The defendants contend that the court should modify its September 30, 2005 order because it is based on an outdated IEP and because the court did not intend for it to still be in effect. Defs.' 60(b) Mot. at 6. Furthermore, the defendants assert that continuing to operate under the 2004 IEP and the court's September 30, 2005 order does a disservice to A.J.P. because "DCPS does not know A.J.P.'s present level of academic achievement and developmental needs, or whether A.J.P. requires additional or modified services." Id.

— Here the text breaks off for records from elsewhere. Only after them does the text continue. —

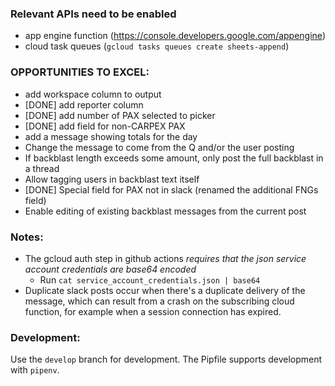 ### Relevant APIs need to be enabled

- app engine function (https://console.developers.google.com/appengine)
- cloud task queues (`gcloud tasks queues create sheets-append`)

### OPPORTUNITIES TO EXCEL:

- add workspace column to output
- [DONE] add reporter column
- [DONE] add number of PAX selected to picker
- [DONE] add field for non-CARPEX PAX
- add a message showing totals for the day
- Change the message to come from the Q and/or the user posting
- If backblast length exceeds some amount, only post the full backblast in a thread
- Allow tagging users in backblast text itself
- [DONE] Special field for PAX not in slack (renamed the additional FNGs field)
- Enable editing of existing backblast messages from the current post

### Notes:

- The gcloud auth step in github actions _requires that the json service account credentials are base64 encoded_
  - Run `cat service_account_credentials.json | base64`
- Duplicate slack posts occur when there's a duplicate delivery of the message,
  which can result from a crash on the subscribing cloud function, for example
  when a session connection has expired.

### Development:

Use the `develop` branch for development.
The Pipfile supports development with `pipenv`.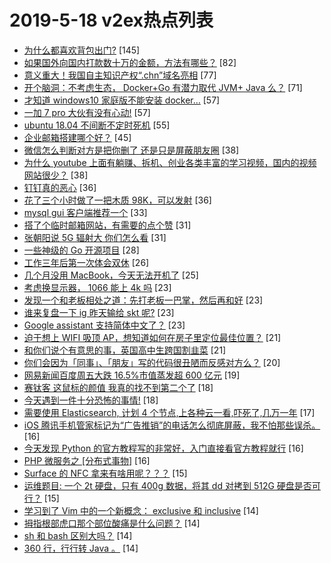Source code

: # 2019-5-18 v2ex热点列表

+ [为什么都喜欢背包出门?](https://www.v2ex.com/t/565266#reply145) [145]
+ [如果国外向国内打款数十万的金额，方法有哪些？](https://www.v2ex.com/t/565255#reply82) [82]
+ [意义重大！我国自主知识产权“.chn”域名亮相](https://www.v2ex.com/t/565286#reply77) [77]
+ [开个脑洞：不考虑生态， Docker+Go 有潜力取代 JVM+ Java 么？](https://www.v2ex.com/t/565292#reply71) [71]
+ [才知道 windows10 家庭版不能安装 docker…](https://www.v2ex.com/t/565251#reply57) [57]
+ [一加 7 pro 大伙有没有心动!](https://www.v2ex.com/t/565339#reply57) [57]
+ [ubuntu 18.04 不间断不定时死机](https://www.v2ex.com/t/565273#reply55) [55]
+ [企业邮箱搭建哪个好？](https://www.v2ex.com/t/565261#reply45) [45]
+ [微信怎么判断对方是把你删了 还是只是屏蔽朋友圈](https://www.v2ex.com/t/565269#reply38) [38]
+ [为什么 youtube 上面有躺赚、拆机、创业各类丰富的学习视频，国内的视频网站很少？](https://www.v2ex.com/t/565361#reply38) [38]
+ [钉钉真的恶心](https://www.v2ex.com/t/565262#reply36) [36]
+ [花了三个小时做了一把木质 98K，可以发射](https://www.v2ex.com/t/565268#reply36) [36]
+ [mysql gui 客户端推荐一个](https://www.v2ex.com/t/565368#reply33) [33]
+ [搭了个临时邮箱网站，有需要的点个赞](https://www.v2ex.com/t/565291#reply31) [31]
+ [张朝阳说 5G 辐射大 你们怎么看](https://www.v2ex.com/t/565391#reply31) [31]
+ [一些神级的 Go 开源项目](https://www.v2ex.com/t/565276#reply28) [28]
+ [工作三年后第一次体会双休](https://www.v2ex.com/t/565257#reply26) [26]
+ [几个月没用 MacBook，今天无法开机了](https://www.v2ex.com/t/565283#reply25) [25]
+ [考虑换显示器， 1066 能上 4k 吗](https://www.v2ex.com/t/565258#reply23) [23]
+ [发现一个和老板相处之道：先打老板一巴掌，然后再和好](https://www.v2ex.com/t/565281#reply23) [23]
+ [谁来复盘一下 ig 昨天输给 skt 呢?](https://www.v2ex.com/t/565327#reply23) [23]
+ [Google assistant 支持简体中文了？](https://www.v2ex.com/t/565367#reply23) [23]
+ [迫于想上 WIFI 吸顶 AP，想知道如何在房子里定位最佳位置？](https://www.v2ex.com/t/565284#reply21) [21]
+ [和你们说个有意思的事，英国高中生跨国割韭菜](https://www.v2ex.com/t/565385#reply21) [21]
+ [你们会因为「同事」、「朋友」写的代码很丑陋而反感对方么？](https://www.v2ex.com/t/565329#reply20) [20]
+ [网易新闻百度周五大跌 16.5%市值蒸发超 600 亿元](https://www.v2ex.com/t/565401#reply19) [19]
+ [赛钛客 这鼠标的颜值 我真的找不到第二个了](https://www.v2ex.com/t/565316#reply18) [18]
+ [今天遇到一件十分恐怖的事情!](https://www.v2ex.com/t/565340#reply18) [18]
+ [需要使用 Elasticsearch, 计划 4 个节点,上各种云一看,吓死了,几万一年](https://www.v2ex.com/t/565313#reply17) [17]
+ [iOS 腾讯手机管家标记为“广告推销”的电话怎么彻底屏蔽，我不怕那些误杀。](https://www.v2ex.com/t/565254#reply16) [16]
+ [今天发现 Python 的官方教程写的非常好，入门直接看官方教程就行](https://www.v2ex.com/t/565363#reply16) [16]
+ [PHP 微服务之 [分布式事物]](https://www.v2ex.com/t/565389#reply16) [16]
+ [Surface 的 NFC 拿来有啥用呢？？？](https://www.v2ex.com/t/565315#reply15) [15]
+ [运维题目: 一个 2t 硬盘，只有 400g 数据，将其 dd 对拷到 512G 硬盘是否可行？](https://www.v2ex.com/t/565411#reply15) [15]
+ [学习到了 Vim 中的一个新概念： exclusive 和 inclusive](https://www.v2ex.com/t/565250#reply14) [14]
+ [拇指根部虎口那个部位酸痛是什么问题？](https://www.v2ex.com/t/565295#reply14) [14]
+ [sh 和 bash 区别大吗？](https://www.v2ex.com/t/565360#reply14) [14]
+ [360 行，行行转 Java 。](https://www.v2ex.com/t/565387#reply14) [14]
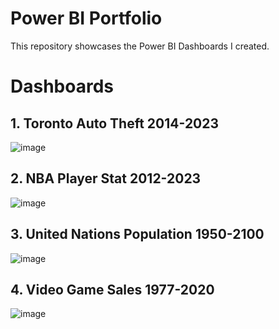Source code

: # Power BI Portfolio
This repository showcases the Power BI Dashboards I created.


# Dashboards

## 1. Toronto Auto Theft 2014-2023
![image](https://github.com/CarlosCapili/Power-BI-Dashboards/assets/59804756/59b834a3-f023-4096-a5da-c05742368345)

## 2. NBA Player Stat 2012-2023
![image](https://github.com/user-attachments/assets/41254dd0-e11e-4f9f-8163-4b4a2f2f43ac)

## 3. United Nations Population 1950-2100
![image](https://github.com/CarlosCapili/Power-BI-Dashboards/assets/59804756/489db281-f485-42b1-a089-b8e92ee72837)

## 4. Video Game Sales 1977-2020
![image](https://github.com/CarlosCapili/Power-BI-Dashboards/assets/59804756/1a41a648-176b-4a3c-a485-e5214346906b)

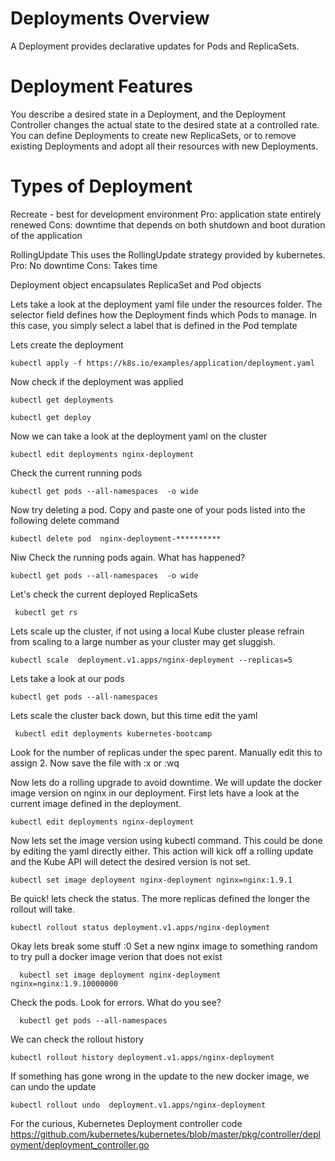 # Deployments Overview
A Deployment provides declarative updates for Pods and ReplicaSets.


# Deployment Features
You describe a desired state in a Deployment, and the Deployment Controller changes the actual state to the desired state at a controlled rate. 
You can define Deployments to create new ReplicaSets, or to remove existing Deployments and adopt all their resources with new Deployments.

# Types of Deployment

Recreate - best for development environment
Pro:
application state entirely renewed
Cons:
downtime that depends on both shutdown and boot duration of the application

RollingUpdate
This uses the RollingUpdate strategy provided by kubernetes.   
Pro:
No downtime
Cons:
Takes time


Deployment object encapsulates ReplicaSet and Pod objects
<insert image>

Lets take a look at the deployment yaml file under the resources folder.
The selector field defines how the Deployment finds which Pods to manage. In this case, you simply select a label that is defined in the Pod template

Lets create the deployment

    kubectl apply -f https://k8s.io/examples/application/deployment.yaml

Now check if the deployment was applied

    kubectl get deployments
    
    kubectl get deploy
       
Now we can take a look at the deployment yaml on the cluster

    kubectl edit deployments nginx-deployment

Check the current running pods
    
    kubectl get pods --all-namespaces  -o wide
 
Now try deleting a pod. Copy and paste one of your pods listed into the following delete command

    kubectl delete pod  nginx-deployment-**********
 
Niw Check the running pods again. What has happened?
    
    kubectl get pods --all-namespaces  -o wide

Let's check the current deployed ReplicaSets

     kubectl get rs
   
Lets scale up the cluster, if not using a local Kube cluster please refrain from scaling to a large number as your cluster may get sluggish. 

    kubectl scale  deployment.v1.apps/nginx-deployment --replicas=5
    
Lets take a look at our pods 

    kubectl get pods --all-namespaces
    
Lets scale the cluster back down, but this time edit the yaml
 
     kubectl edit deployments kubernetes-bootcamp

Look for the number of replicas under the spec parent. Manually edit this to assign 2. Now save the file with :x or :wq 

Now lets do a rolling upgrade to avoid downtime. We will update the docker image version on nginx in our deployment. First lets have a look at the current image defined in the deployment. 

    kubectl edit deployments nginx-deployment

Now lets set the image version using kubectl command. This could be done by editing the yaml directly either. 
This action will kick off a rolling update and the Kube API will detect the desired version is not set.

    kubectl set image deployment nginx-deployment nginx=nginx:1.9.1

Be quick!  lets check the status. The more replicas defined the longer the rollout will take. 

    kubectl rollout status deployment.v1.apps/nginx-deployment

Okay lets break some stuff :0 
Set a new nginx image to something random to try pull a docker image verion that does not exist 

      kubectl set image deployment nginx-deployment nginx=nginx:1.9.10000000

Check the pods. Look for errors. What do you see?

      kubectl get pods --all-namespaces
    
We can check the rollout history 

    kubectl rollout history deployment.v1.apps/nginx-deployment

If something has gone wrong in the update to the new docker image, we can undo the update
     
    kubectl rollout undo  deployment.v1.apps/nginx-deployment 
  

For the curious, Kubernetes Deployment controller code
https://github.com/kubernetes/kubernetes/blob/master/pkg/controller/deployment/deployment_controller.go
 
 
 
 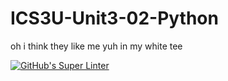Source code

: # ICS3U-Unit3-02-Python
oh i think they like me yuh in my white tee

[![GitHub's Super Linter](https://github.com/Aidan-Lalonde-Novales/ICS3U-Unit3-03-Python/workflows/GitHub's%20Super%20Linter/badge.svg)](https://github.com/Aidan-Lalonde-Novales/ICS3U-Unit3-03-Python/actions)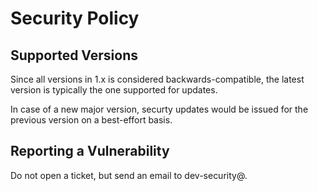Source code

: # Security Policy

## Supported Versions

Since all versions in 1.x is considered backwards-compatible, the latest version is typically the one supported for updates. 

In case of a new major version, securty updates would be issued for the previous version on a best-effort basis.

## Reporting a Vulnerability

Do not open a ticket, but send an email to dev-security@.
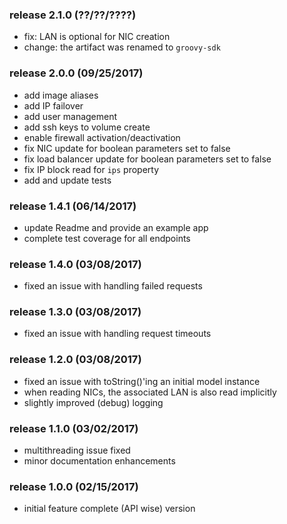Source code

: ### release 2.1.0 (??/??/????)

- fix: LAN is optional for NIC creation
- change: the artifact was renamed to `groovy-sdk`

### release 2.0.0 (09/25/2017)

- add image aliases
- add IP failover
- add user management
- add ssh keys to volume create
- enable firewall activation/deactivation
- fix NIC update for boolean parameters set to false
- fix load balancer update for boolean parameters set to false
- fix IP block read for `ips` property
- add and update tests

### release 1.4.1 (06/14/2017)

- update Readme and provide an example app
- complete test coverage for all endpoints


### release 1.4.0 (03/08/2017)

- fixed an issue with handling failed requests


### release 1.3.0 (03/08/2017)

- fixed an issue with handling request timeouts


### release 1.2.0 (03/08/2017)

- fixed an issue with toString()'ing an initial model instance
- when reading NICs, the associated LAN is also read implicitly
- slightly improved (debug) logging


### release 1.1.0 (03/02/2017)

- multithreading issue fixed
- minor documentation enhancements


### release 1.0.0 (02/15/2017)

- initial feature complete (API wise) version
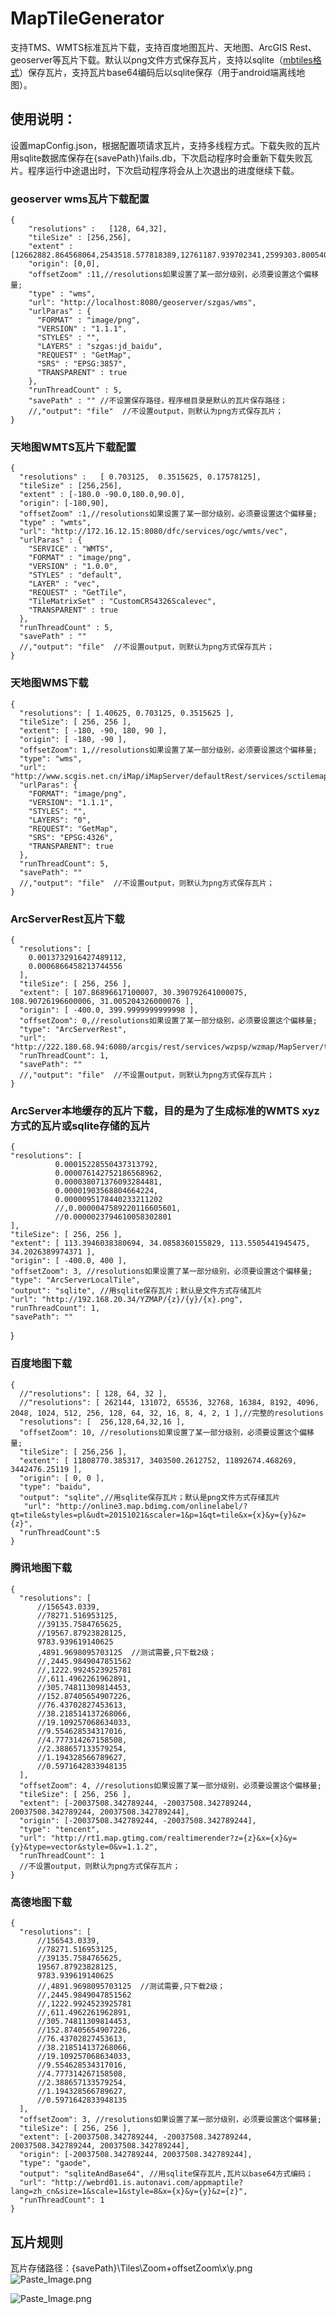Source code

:# MapTileGenerator
支持TMS、WMTS标准瓦片下载，支持百度地图瓦片、天地图、ArcGIS Rest、geoserver等瓦片下载。默认以png文件方式保存瓦片，支持以sqlite（[mbtiles格式](https://github.com/mapbox/mbtiles-spec)）保存瓦片，支持瓦片base64编码后以sqlite保存（用于android端离线地图）。

## 使用说明：
设置mapConfig.json，根据配置项请求瓦片，支持多线程方式。下载失败的瓦片用sqlite数据库保存在{savePath}\fails.db，下次启动程序时会重新下载失败瓦片。程序运行中途退出时，下次启动程序将会从上次退出的进度继续下载。

### geoserver wms瓦片下载配置  
    {        
        "resolutions" :   [128, 64,32],  
        "tileSize" : [256,256],  
        "extent" : [12662882.864568064,2543518.577818389,12761187.939702341,2599303.8005401082],
        "origin": [0,0],
        "offsetZoom" :11,//resolutions如果设置了某一部分级别，必须要设置这个偏移量;
        "type" : "wms",
        "url": "http://localhost:8080/geoserver/szgas/wms",	
        "urlParas" : {
          "FORMAT" : "image/png",
          "VERSION" : "1.1.1",
          "STYLES" : "",
          "LAYERS" : "szgas:jd_baidu",
          "REQUEST" : "GetMap",
          "SRS" : "EPSG:3857",
          "TRANSPARENT" : true
        },
        "runThreadCount" : 5,
        "savePath" : "" //不设置保存路径，程序根目录是默认的瓦片保存路径；
        //,"output": "file"  //不设置output，则默认为png方式保存瓦片；
    }


### 天地图WMTS瓦片下载配置

    {
      "resolutions" :   [ 0.703125,  0.3515625, 0.17578125],
      "tileSize" : [256,256],
      "extent" : [-180.0 -90.0,180.0,90.0],
      "origin": [-180,90],
      "offsetZoom" :1,//resolutions如果设置了某一部分级别，必须要设置这个偏移量;
      "type" : "wmts",
      "url": "http://172.16.12.15:8080/dfc/services/ogc/wmts/vec",
      "urlParas" : {
        "SERVICE" : "WMTS",
        "FORMAT" : "image/png",
        "VERSION" : "1.0.0",
        "STYLES" : "default",
        "LAYER" : "vec",
        "REQUEST" : "GetTile",
        "TileMatrixSet" : "CustomCRS4326Scalevec",
        "TRANSPARENT" : true
      },
      "runThreadCount" : 5,
      "savePath" : ""
      //,"output": "file"  //不设置output，则默认为png方式保存瓦片；
    }


### 天地图WMS下载

    {
      "resolutions": [ 1.40625, 0.703125, 0.3515625 ],
      "tileSize": [ 256, 256 ],
      "extent": [ -180, -90, 180, 90 ],
      "origin": [ -180, -90 ],
      "offsetZoom": 1,//resolutions如果设置了某一部分级别，必须要设置这个偏移量;
      "type": "wms",
      "url": "http://www.scgis.net.cn/iMap/iMapServer/defaultRest/services/sctilemap/WMS",
      "urlParas": {
        "FORMAT": "image/png",
        "VERSION": "1.1.1",
        "STYLES": "",
        "LAYERS": "0",
        "REQUEST": "GetMap",
        "SRS": "EPSG:4326",
        "TRANSPARENT": true
      },
      "runThreadCount": 5,
      "savePath": ""
      //,"output": "file"  //不设置output，则默认为png方式保存瓦片；
    }

### ArcServerRest瓦片下载

    {
      "resolutions": [
        0.0013732916427489112,
        0.0006866458213744556
      ],
      "tileSize": [ 256, 256 ],
      "extent": [ 107.86896617100007, 30.390792641000075, 108.90726196600006, 31.005204326000076 ],
      "origin": [ -400.0, 399.9999999999998 ],
      "offsetZoom": 0,//resolutions如果设置了某一部分级别，必须要设置这个偏移量;
      "type": "ArcServerRest",
      "url": "http://222.180.68.94:6080/arcgis/rest/services/wzpsp/wzmap/MapServer/tile/{z}/{y}/{x}",
      "runThreadCount": 1,
      "savePath": ""
      //,"output": "file"  //不设置output，则默认为png方式保存瓦片；
    } 

 
 ### ArcServer本地缓存的瓦片下载，目的是为了生成标准的WMTS xyz方式的瓦片或sqlite存储的瓦片
    {
    "resolutions": [   
              0.00015228550437313792,
              0.000076142752186568962,
              0.000038071376093284481,
              0.00001903568804664224,
              0.0000095178440233211202
              //,0.0000047589220116605601,
              //0.0000023794610058302801
    ],
    "tileSize": [ 256, 256 ],
    "extent": [ 113.3946038380694, 34.0858360155829, 113.5505441945475, 34.2026389974371 ],
    "origin": [ -400.0, 400 ],
    "offsetZoom": 3, //resolutions如果设置了某一部分级别，必须要设置这个偏移量;
    "type": "ArcServerLocalTile",
    "output": "sqlite", //用sqlite保存瓦片；默认是文件方式存储瓦片
    "url": "http://192.168.20.34/YZMAP/{z}/{y}/{x}.png",
    "runThreadCount": 1,
    "savePath": ""
  }

### 百度地图下载

    {
      //"resolutions": [ 128, 64, 32 ],
      //"resolutions": [ 262144, 131072, 65536, 32768, 16384, 8192, 4096, 2048, 1024, 512, 256, 128, 64, 32, 16, 8, 4, 2, 1 ],//完整的resolutions
      "resolutions": [  256,128,64,32,16 ],
      "offsetZoom": 10, //resolutions如果设置了某一部分级别，必须要设置这个偏移量;
      "tileSize": [ 256,256 ],
      "extent": [ 11808770.385317, 3403500.2612752, 11892674.468269, 3442476.25119 ],
      "origin": [ 0, 0 ],
      "type": "baidu",
      "output": "sqlite",//用sqlite保存瓦片；默认是png文件方式存储瓦片
       "url": "http://online3.map.bdimg.com/onlinelabel/?qt=tile&styles=pl&udt=20151021&scaler=1&p=1&qt=tile&x={x}&y={y}&z={z}",
      "runThreadCount":5
    }

  ### 腾讯地图下载 
    {
      "resolutions": [  
          //156543.0339,  
          //78271.516953125,  
          //39135.7584765625,  
          //19567.87923828125,  
          9783.939619140625  
          ,4891.9698095703125  //测试需要,只下载2级；
          //,2445.9849047851562  
          //,1222.9924523925781  
          //,611.4962261962891,  
          //305.74811309814453,  
          //152.87405654907226,  
          //76.43702827453613,  
          //38.218514137268066,  
          //19.109257068634033,  
          //9.554628534317016,  
          //4.777314267158508, 
          //2.388657133579254,
          //1.194328566789627,
          //0.5971642833948135
      ],  
      "offsetZoom": 4, //resolutions如果设置了某一部分级别，必须要设置这个偏移量;
      "tileSize": [ 256, 256 ],
      "extent": [-20037508.342789244, -20037508.342789244, 20037508.342789244, 20037508.342789244],
      "origin": [-20037508.342789244, -20037508.342789244],
      "type": "tencent",
      "url": "http://rt1.map.gtimg.com/realtimerender?z={z}&x={x}&y={y}&type=vector&style=0&v=1.1.2",
      "runThreadCount": 1
      //不设置output，则默认为png方式保存瓦片；
    }

### 高德地图下载 
    {
      "resolutions": [  
          //156543.0339,  
          //78271.516953125,  
          //39135.7584765625,  
          19567.87923828125,  
          9783.939619140625  
          //,4891.9698095703125  //测试需要,只下载2级；
          //,2445.9849047851562  
          //,1222.9924523925781  
          //,611.4962261962891,  
          //305.74811309814453,  
          //152.87405654907226,  
          //76.43702827453613,  
          //38.218514137268066,  
          //19.109257068634033,  
          //9.554628534317016,  
          //4.777314267158508, 
          //2.388657133579254,
          //1.194328566789627,
          //0.5971642833948135
      ],  
      "offsetZoom": 3, //resolutions如果设置了某一部分级别，必须要设置这个偏移量;
      "tileSize": [ 256, 256 ],
      "extent": [-20037508.342789244, -20037508.342789244, 20037508.342789244, 20037508.342789244],
      "origin": [-20037508.342789244, 20037508.342789244],
      "type": "gaode",
      "output": "sqliteAndBase64", //用sqlite保存瓦片,瓦片以base64方式编码；
      "url": "http://webrd01.is.autonavi.com/appmaptile?lang=zh_cn&size=1&scale=1&style=8&x={x}&y={y}&z={z}",
      "runThreadCount": 1
    }


## 瓦片规则

瓦片存储路径：{savePath}\Tiles\Zoom+offsetZoom\x\y.png
![Paste_Image.png](http://upload-images.jianshu.io/upload_images/2137628-204d853cce816a7d.png?imageMogr2/auto-orient/strip%7CimageView2/2/w/1240)

![Paste_Image.png](http://upload-images.jianshu.io/upload_images/2137628-77c29b8d13114922.png?imageMogr2/auto-orient/strip%7CimageView2/2/w/1240)
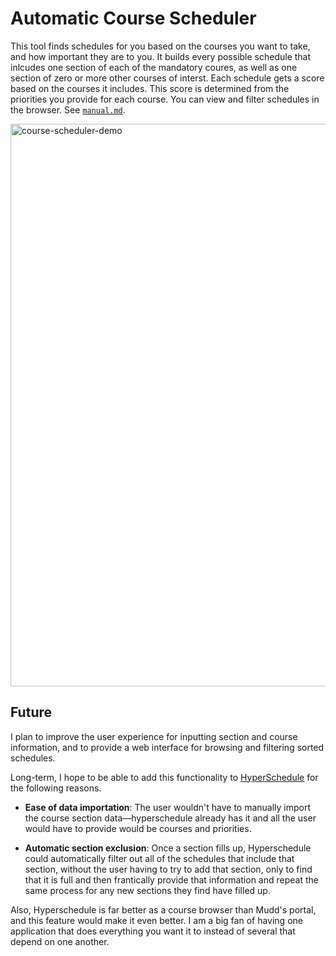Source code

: # Automatic Course Scheduler

This tool finds schedules for you based on the courses you want to take, and how important they are to you. It builds every possible schedule that inlcudes one section of each of the mandatory coures, as well as one section of zero or more other courses of interst. Each schedule gets a score based on the courses it includes. This score is determined from the priorities you provide for each course. You can view and filter schedules in the browser. See [`manual.md`](manual.md).

<img width="900" alt="course-scheduler-demo" src="https://github.com/user-attachments/assets/6af9fb5d-0e18-4a11-9160-4dc9d421407c">

## Future

I plan to improve the user experience for inputting section and course information, and to provide a web interface for browsing and filtering sorted schedules.

Long-term, I hope to be able to add this functionality to [HyperSchedule](https://github.com/hyperschedule/hyperschedule) for the following reasons.

* **Ease of data importation**: The user wouldn't have to manually import the course section data—hyperschedule already has it and all the user would have to provide would be courses and priorities.

* **Automatic section exclusion**: Once a section fills up, Hyperschedule could automatically filter out all of the schedules that include that section, without the user having to try to add that section, only to find that it is full and then frantically provide that information and repeat the same process for any new sections they find have filled up.

Also, Hyperschedule is far better as a course browser than Mudd's portal, and this feature would make it even better. I am a big fan of having one application that does everything you want it to instead of several that depend on one another.
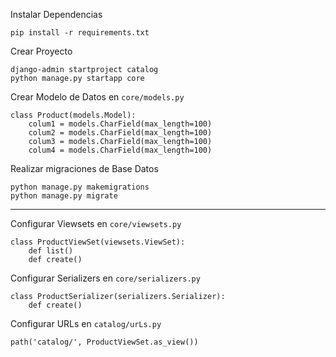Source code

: Instalar Dependencias

    pip install -r requirements.txt

Crear Proyecto

    django-admin startproject catalog
    python manage.py startapp core

Crear Modelo de Datos en `core/models.py`

    class Product(models.Model):
        colum1 = models.CharField(max_length=100)
        colum2 = models.CharField(max_length=100)
        colum3 = models.CharField(max_length=100)
        colum4 = models.CharField(max_length=100)

Realizar migraciones de Base Datos

    python manage.py makemigrations
    python manage.py migrate

------------------------------

Configurar Viewsets en `core/viewsets.py`

    class ProductViewSet(viewsets.ViewSet):
        def list()
        def create()


Configurar Serializers en `core/serializers.py`

    class ProductSerializer(serializers.Serializer):
        def create()
        
Configurar URLs en `catalog/urLs.py`

    path('catalog/', ProductViewSet.as_view())
    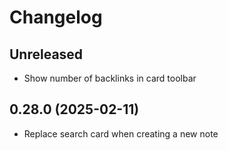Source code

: # Changelog

## Unreleased

- Show number of backlinks in card toolbar

## 0.28.0 (2025-02-11)

- Replace search card when creating a new note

Jackson's arguments follow a different trajectory. She alleges that the court's September 30, 2005 order remains in effect until the conclusion of administrative proceedings, which have not concluded because of the defendants' neglect. Pl.'s 60(b) Opp'n at 2. Jackson avers that the defendants have also failed to reevaluate A.J.P. in accordance with the IDEA. Id. at 2-4 (stating that "Defendants did not make a request to evaluate Plaintiff A.J.P. in 2005, 2006, 2007 or 2008"). She then proposes that the defendants fund a reevaluation of A.J.P. by people of her choosing and concludes that "[i]t is proper, until further notice by the Court, for all evaluations and IEP placement meetings to be convened and conducted by [A.J.P.'s] current private instructors or educational institution selecting [sic] by his parent and with his parent's participation at all meetings." Id. at 4-5.*fn3

The IDEA requires the defendants to reevaluate each child with a disability "at least once every 3 years," 20 U.S.C. § 1414(a)(2)(B)(ii), but DCPS generally revises IEPs annually, Defs.' 60(b) Mot. at 5. In this case, it is undisputed that the 2004 IEP was created when A.J.P. was 3 years old, Defs.' 60(b) Mot. at 6, and the court's order was issued when A.J.P. was 4 years old, id. at 3. Although the court expected a reevaluation of A.J.P. to occur within 3 years of the 2004 IEP, when it issued the September 30, 2005 order, no such reevaluation has taken place and A.J.P. has not received an updated IEP. Defs.' 60(b) Mot. at 4-7; Pl.'s 60(b) Opp'n at 5. It remains unclear why the defendants have not reevaluated A.J.P. and updated his IEP,*fn4 just as it remains unclear why the defendants have not convened an administrative due process hearing,*fn5 which the court specifically referenced in its September 30, 2005 order.*fn6 Regardless of why these proceedings and reevaluations have not occurred, the court agrees with the defendants that the post-judgment changes, including the fact that A.J.P. is now 7 years old and the 2004 IEP is out of date, weigh in favor of setting aside the September 30, 2005 order. See Rufo v. Inmates of Suffolk County Jail, 502 U.S. 367, 385 (1992) (holding that "[o]rdinarily . . . modification should not be granted where a party relies upon events that actually were anticipated at the time it entered [an order]"); Goland v. CIA, 607 F.2d 339, 375 (D.C. Cir. 1978) (recognizing that "post-judgment change[s] in circumstances" present a ground for relief pursuant to Rule 60(b)). Moreover, because the court has granted the plaintiff the relief sought in her complaint, Mem. Op. (July 25, 2006) at 5 (noting that "the plaintiff's motion for a stay put injunction is premised on the same allegations contained in the complaint"); Mem. Order (Nov. 6, 2006) at 4 (stating that the plaintiffs have "received all of their requested relief under the court's stay put order"), any further disputes should be resolved, as an initial matter, through the procedures outlined in the federal regulations, see, e.g., 34 C.F.R. § 300.511.*fn7 Finally, with the September 30, 2005 order set aside, the parties should work together to update A.J.P.'s IEP in accordance with the IDEA.

IV. CONCLUSION

For the foregoing reasons, the court grants the defendants' motion for modification and denies the plaintiff's motion for modification. Additionally, the court denies as moot the plaintiff's motions for contempt and for a TRO. An Order consistent with this Memorandum Opinion is separately and contemporaneously issued this 22nd day of January, 2009.